● DATA FOR THIS EXERCISE
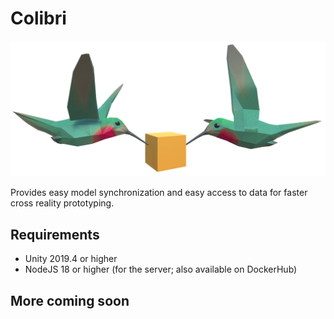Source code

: # Colibri

<img src="img/colibri_header.png" width=800/>

Provides easy model synchronization and easy access to data for faster cross reality prototyping.

## Requirements

- Unity 2019.4 or higher
- NodeJS 18 or higher (for the server; also available on DockerHub)

## More coming soon
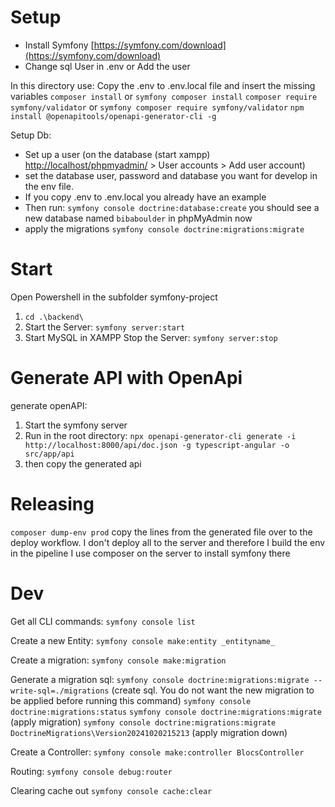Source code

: # Setup
- Install Symfony [https://symfony.com/download](https://symfony.com/download)
- Change sql User in .env or Add the user

In this directory use:
Copy the .env to .env.local file and insert the missing variables
``composer install`` or ``symfony composer install``
``composer require symfony/validator`` or ``symfony composer require symfony/validator``
``npm install @openapitools/openapi-generator-cli -g``

Setup Db:
- Set up a user (on the database (start xampp) [http://localhost/phpmyadmin/](http://localhost/phpmyadmin/) > User accounts > Add user account)  
- set the database user, password and database you want for develop in the env file.
- If you copy .env to .env.local you already have an example
- Then run: ``symfony console doctrine:database:create`` you should see a new database named ``bibaboulder`` in phpMyAdmin now  
- apply the migrations ``symfony console doctrine:migrations:migrate``

# Start
Open Powershell in the subfolder symfony-project
1. ``cd .\backend\``
2. Start the Server: ``symfony server:start``
3. Start MySQL in XAMPP
Stop the Server: ``symfony server:stop``

# Generate API with OpenApi
generate openAPI:
1. Start the symfony server
2. Run in the root directory: ``npx openapi-generator-cli generate -i http://localhost:8000/api/doc.json -g typescript-angular -o src/app/api``
3. then copy the generated api

# Releasing
``composer dump-env prod`` copy the lines from the generated file over to the deploy workflow. I don't deploy all to the server and therefore I build the env in the pipeline
I use composer on the server to install symfony there

# Dev
Get all CLI commands:
``symfony console list``

Create a new Entity:
``symfony console make:entity _entityname_``

Create a migration:
``symfony console make:migration``

Generate a migration sql:
``symfony console doctrine:migrations:migrate --write-sql=./migrations`` (create sql. You do not want the new migration to be applied before running this command)
``symfony console doctrine:migrations:status``
``symfony console doctrine:migrations:migrate`` (apply migration)
``symfony console doctrine:migrations:migrate DoctrineMigrations\Version20241020215213`` (apply migration down)

Create a Controller:
``symfony console make:controller BlocsController``

Routing:
``symfony console debug:router``

Clearing cache out
``symfony console cache:clear``
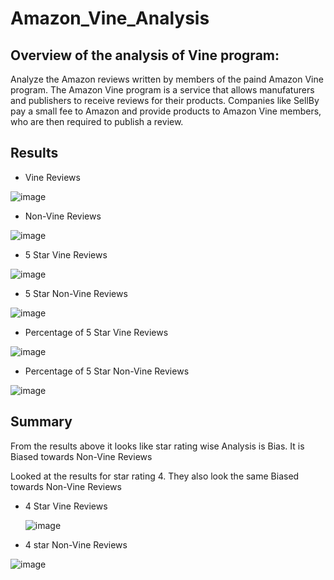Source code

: # Amazon_Vine_Analysis
## Overview of the analysis of Vine program:
Analyze the Amazon reviews written by members of the paind Amazon Vine program. The Amazon Vine program is a service that allows manufaturers and publishers to receive reviews for their products. Companies like SellBy pay a small fee to Amazon and provide products to Amazon Vine members, who are then required to publish a review. 
## Results

 - Vine Reviews
  
![image](https://user-images.githubusercontent.com/56806834/165238010-64e479e7-571b-4af2-b3e8-7e579e5c9d12.png)


 - Non-Vine Reviews
  
![image](https://user-images.githubusercontent.com/56806834/165238221-cbdadaa6-f2e5-461f-bb86-a2fd1b98f7c1.png)


 - 5 Star Vine Reviews
  
![image](https://user-images.githubusercontent.com/56806834/165238961-df788a67-969e-4cdf-a5b4-58ff56ef6972.png)


 - 5 Star Non-Vine Reviews
  
 ![image](https://user-images.githubusercontent.com/56806834/165239091-14391a22-7a32-4490-b06b-5fdc845acab9.png)
 
 - Percentage of 5 Star Vine Reviews

![image](https://user-images.githubusercontent.com/56806834/165239755-eacfff2f-5a38-4cd3-89af-9e14d9778675.png)

 - Percentage of 5 Star Non-Vine Reviews

![image](https://user-images.githubusercontent.com/56806834/165239871-8b57df61-0641-4d8e-a844-f1b1484c4395.png)

## Summary

From the results above it looks like star rating wise Analysis is Bias. It is Biased towards Non-Vine Reviews

Looked at the results for star rating 4. They also look the same Biased towards Non-Vine Reviews

- 4 Star Vine Reviews

  ![image](https://user-images.githubusercontent.com/56806834/165245569-52bf0438-e33c-487a-9629-6d0c42163eea.png)

- 4 star Non-Vine Reviews

![image](https://user-images.githubusercontent.com/56806834/165245717-d2a96bae-1960-4edb-a08a-b2c399dc61dc.png)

● EXERCISE DIRECTIONS
Pictures are to be excluded; everything else in the records must be reproduced exactly.

● SOLUTION TO THE PROBLEM
Source code

: # Colibri

<img src="img/colibri_header.png" width=800/>

Provides easy model synchronization and easy access to data for faster cross reality prototyping.

## Requirements

- Unity 2019.4 or higher
- NodeJS 18 or higher (for the server; also available on DockerHub)

## More coming soon
Source code

: # Setup
- Install Symfony [https://symfony.com/download](https://symfony.com/download)
- Change sql User in .env or Add the user

In this directory use:
Copy the .env to .env.local file and insert the missing variables
``composer install`` or ``symfony composer install``
``composer require symfony/validator`` or ``symfony composer require symfony/validator``
``npm install @openapitools/openapi-generator-cli -g``

Setup Db:
- Set up a user (on the database (start xampp) [http://localhost/phpmyadmin/](http://localhost/phpmyadmin/) > User accounts > Add user account)  
- set the database user, password and database you want for develop in the env file.
- If you copy .env to .env.local you already have an example
- Then run: ``symfony console doctrine:database:create`` you should see a new database named ``bibaboulder`` in phpMyAdmin now  
- apply the migrations ``symfony console doctrine:migrations:migrate``

# Start
Open Powershell in the subfolder symfony-project
1. ``cd .\backend\``
2. Start the Server: ``symfony server:start``
3. Start MySQL in XAMPP
Stop the Server: ``symfony server:stop``

# Generate API with OpenApi
generate openAPI:
1. Start the symfony server
2. Run in the root directory: ``npx openapi-generator-cli generate -i http://localhost:8000/api/doc.json -g typescript-angular -o src/app/api``
3. then copy the generated api

# Releasing
``composer dump-env prod`` copy the lines from the generated file over to the deploy workflow. I don't deploy all to the server and therefore I build the env in the pipeline
I use composer on the server to install symfony there

# Dev
Get all CLI commands:
``symfony console list``

Create a new Entity:
``symfony console make:entity _entityname_``

Create a migration:
``symfony console make:migration``

Generate a migration sql:
``symfony console doctrine:migrations:migrate --write-sql=./migrations`` (create sql. You do not want the new migration to be applied before running this command)
``symfony console doctrine:migrations:status``
``symfony console doctrine:migrations:migrate`` (apply migration)
``symfony console doctrine:migrations:migrate DoctrineMigrations\Version20241020215213`` (apply migration down)

Create a Controller:
``symfony console make:controller BlocsController``

Routing:
``symfony console debug:router``

Clearing cache out
``symfony console cache:clear``
Source code

: # Amazon_Vine_Analysis
## Overview of the analysis of Vine program:
Analyze the Amazon reviews written by members of the paind Amazon Vine program. The Amazon Vine program is a service that allows manufaturers and publishers to receive reviews for their products. Companies like SellBy pay a small fee to Amazon and provide products to Amazon Vine members, who are then required to publish a review. 
## Results

 - Vine Reviews
  
![image](https://user-images.githubusercontent.com/56806834/165238010-64e479e7-571b-4af2-b3e8-7e579e5c9d12.png)


 - Non-Vine Reviews
  
![image](https://user-images.githubusercontent.com/56806834/165238221-cbdadaa6-f2e5-461f-bb86-a2fd1b98f7c1.png)


 - 5 Star Vine Reviews
  
![image](https://user-images.githubusercontent.com/56806834/165238961-df788a67-969e-4cdf-a5b4-58ff56ef6972.png)


 - 5 Star Non-Vine Reviews
  
 ![image](https://user-images.githubusercontent.com/56806834/165239091-14391a22-7a32-4490-b06b-5fdc845acab9.png)
 
 - Percentage of 5 Star Vine Reviews

![image](https://user-images.githubusercontent.com/56806834/165239755-eacfff2f-5a38-4cd3-89af-9e14d9778675.png)

 - Percentage of 5 Star Non-Vine Reviews

![image](https://user-images.githubusercontent.com/56806834/165239871-8b57df61-0641-4d8e-a844-f1b1484c4395.png)

## Summary

From the results above it looks like star rating wise Analysis is Bias. It is Biased towards Non-Vine Reviews

Looked at the results for star rating 4. They also look the same Biased towards Non-Vine Reviews

- 4 Star Vine Reviews

  ![image](https://user-images.githubusercontent.com/56806834/165245569-52bf0438-e33c-487a-9629-6d0c42163eea.png)

- 4 star Non-Vine Reviews

![image](https://user-images.githubusercontent.com/56806834/165245717-d2a96bae-1960-4edb-a08a-b2c399dc61dc.png)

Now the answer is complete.